Commit Graph

18 Commits

Author SHA1 Message Date
Shubham Mishra eeaa00a05f Commitlog offset index (#1671)
Signed-off-by: Shubham Mishra <shubham@clockworklabs.io>
Co-authored-by: Kim Altintop <kim@eagain.io>
2024-09-24 16:06:49 +00:00
Kim Altintop 0029ca5648 commitlog: Make commit module public, and allow access to header fields (#1685) 2024-09-10 08:16:32 +00:00
Kim Altintop 8338b53b8f commitlog: Fix single-commit bitflip test (#1528) 2024-07-19 05:57:53 +00:00
Jeremie Pelletier f91dcda283 Make some commitlog helpers public (#1390) 2024-07-09 18:02:58 +00:00
Kim Altintop ff851ae5fa commitlog: Make bitflip test a proptest (#1333)
* commitlog: Make bitflip test a proptest

The test sometimes fails.

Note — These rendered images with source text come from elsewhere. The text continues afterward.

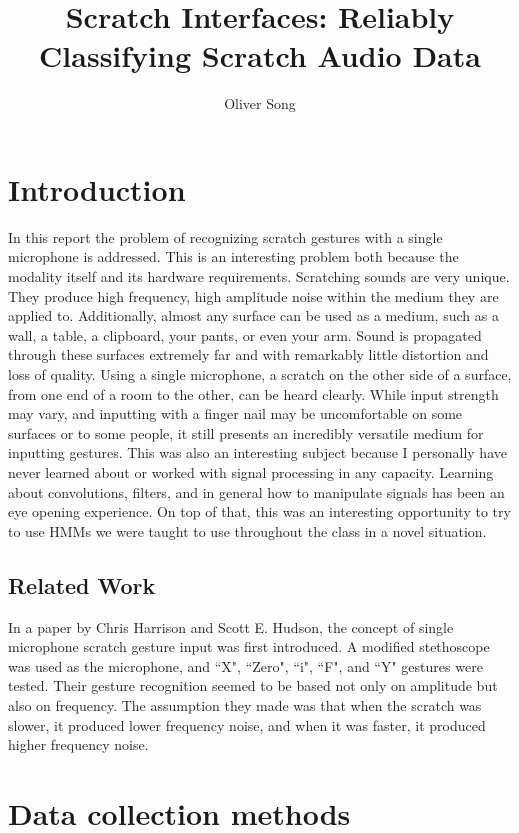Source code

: \documentclass[12pt]{article}
\title{Scratch Interfaces: Reliably Classifying Scratch Audio Data}
\author{Oliver Song}
\begin{document}
\maketitle

\section{Introduction}

In this report the problem of recognizing scratch gestures with a single microphone is addressed. This is an interesting problem both because the modality itself and its hardware requirements. Scratching sounds are very unique. They produce high frequency, high amplitude noise within the medium they are applied to. Additionally, almost any surface can be used as a medium, such as a wall, a table, a clipboard, your pants, or even your arm. Sound is propagated through these surfaces extremely far and with remarkably little distortion and loss of quality. Using a single microphone, a scratch on the other side of a surface, from one end of a room to the other, can be heard clearly. While input strength may vary, and inputting with a finger nail may be uncomfortable on some surfaces or to some people, it still presents an incredibly versatile medium for inputting gestures. This was also an interesting subject because I personally have never learned about or worked with signal processing in any capacity. Learning about convolutions, filters, and in general how to manipulate signals has been an eye opening experience. On top of that, this was an interesting opportunity to try to use HMMs we were taught to use throughout the class in a novel situation.

\subsection{Related Work}

In a paper by Chris Harrison and Scott E. Hudson, the concept of single microphone scratch gesture input was first introduced. A modified stethoscope was used as the microphone, and ``X", ``Zero", ``i", ``F", and ``Y" gestures were tested. Their gesture recognition seemed to be based not only on amplitude but also on frequency. The assumption they made was that when the scratch was slower, it produced lower frequency noise, and when it was faster, it produced higher frequency noise.

\section{Data collection methods}
\end{document}
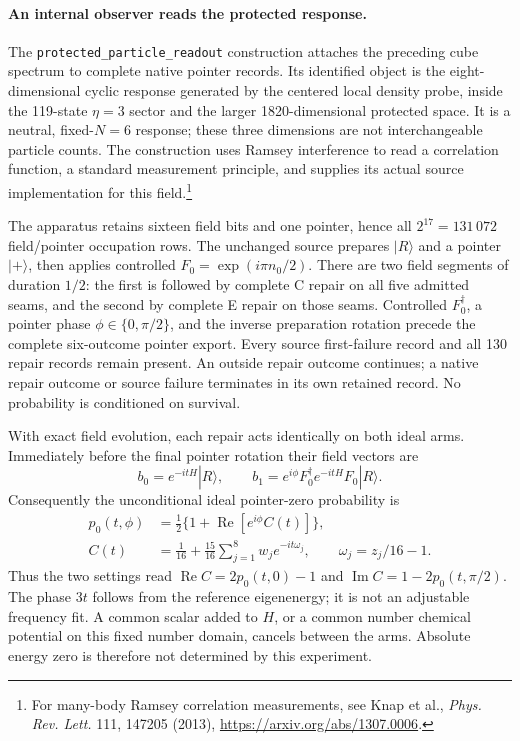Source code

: \paragraph{An internal observer reads the protected response.}
The \texttt{protected\_particle\_readout} construction attaches the preceding
cube spectrum to complete native pointer records.  Its identified object is
the eight-dimensional cyclic response generated by the centered local density
probe, inside the 119-state $\eta=3$ sector and the larger 1820-dimensional
protected space.  It is a neutral, fixed-$N=6$ response; these three dimensions
are not interchangeable particle counts.  The construction uses Ramsey
interference to read a correlation function, a standard measurement principle,
and supplies its actual source implementation for this field.\footnote{For
many-body Ramsey correlation measurements, see Knap et al.,
\emph{Phys. Rev. Lett.} 111, 147205 (2013),
\url{https://arxiv.org/abs/1307.0006}.}

The apparatus retains sixteen field bits and one pointer, hence all
$2^{17}=131\,072$ field/pointer occupation rows.  The unchanged source prepares
$|R\rangle$ and a pointer $|+\rangle$, then applies controlled
$F_0=\exp(i\pi n_0/2)$.  There are two field segments of duration $1/2$:
the first is followed by complete C repair on all five admitted seams, and
the second by complete E repair on those seams.  Controlled $F_0^\dagger$,
a pointer phase $\phi\in\{0,\pi/2\}$, and the inverse preparation rotation
precede the complete six-outcome pointer export.  Every source first-failure
record and all 130 repair records remain present.  An outside repair outcome
continues; a native repair outcome or source failure terminates in its own
retained record.  No probability is conditioned on survival.

With exact field evolution, each repair acts identically on both ideal arms.
Immediately before the final pointer rotation their field vectors are
\[
 b_0=e^{-itH}|R\rangle,\qquad
 b_1=e^{i\phi}F_0^\dagger e^{-itH}F_0|R\rangle.
\]
Consequently the unconditional ideal pointer-zero probability is
\begin{align*}
 p_0(t,\phi)&=\tfrac12\{1+\operatorname{Re}[e^{i\phi}C(t)]\},\\
 C(t)&=\frac1{16}+\frac{15}{16}\sum_{j=1}^{8}
 w_j e^{-it\omega_j},\qquad \omega_j=z_j/16-1.
\end{align*}
Thus the two settings read $\operatorname{Re}C=2p_0(t,0)-1$ and
$\operatorname{Im}C=1-2p_0(t,\pi/2)$.  The phase $3t$ follows from the
reference eigenenergy; it is not an adjustable frequency fit.  A common
scalar added to $H$, or a common number chemical potential on this fixed
number domain, cancels between the arms.  Absolute energy zero is therefore
not determined by this experiment.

As a proptest, we'll be able to seed it with
failing inputs.

Fixes: #1167

* commitlog: Fix the bitflip test

Turns out we sometimes flipped a bit in the CRC32 itself, which makes
things go wrong in not the expected way.
2024-06-05 05:53:41 +00:00
Phoebe Goldman 18aa1d4299 Fix commitlog fold_transactions_from ignoring requested offset (#1330)
* Fix commitlog `fold_transactions_from` ignoring requested offset

Prior to this commit, `fold_transactions_from` on a durability backed by a commitlog
would discard the requested offset and unconditionally yield all txes in the relevant segments.

This commit changes that behavior so that `fold_transactions_from`
skips commitlog commits (which contain many txes) less than the reqested offset,
and skips txes using `consume_record`.

* Add `Decoder::skip_record`

Lucky I asked Kim whether I was using `consume_record` and `decode_record` correctly,
because I wasn't.

This commit adds methods to `Decoder` and `Visitor` for skipping records and rows,
causing them to be extracted from the reader but not folded.

* Fix test

Add new methods to `Decoder` and `Visitor` hidden away in a test I missed.
2024-06-03 22:37:43 +00:00
Kim Altintop 2c3fc66f21 Commitlog: panic on fsync failure (#985)
* commitlog: Panic on fsync failure

Errors returned by `fsync(2)` are particularly nefarious, as it is
mostly undefined what the state of the page cache is in this case.

Since the log is synced asynchronously and not after every write, it is
impossible to know up to which commit data can be considered durable --
except by reading the most recent segment from disk.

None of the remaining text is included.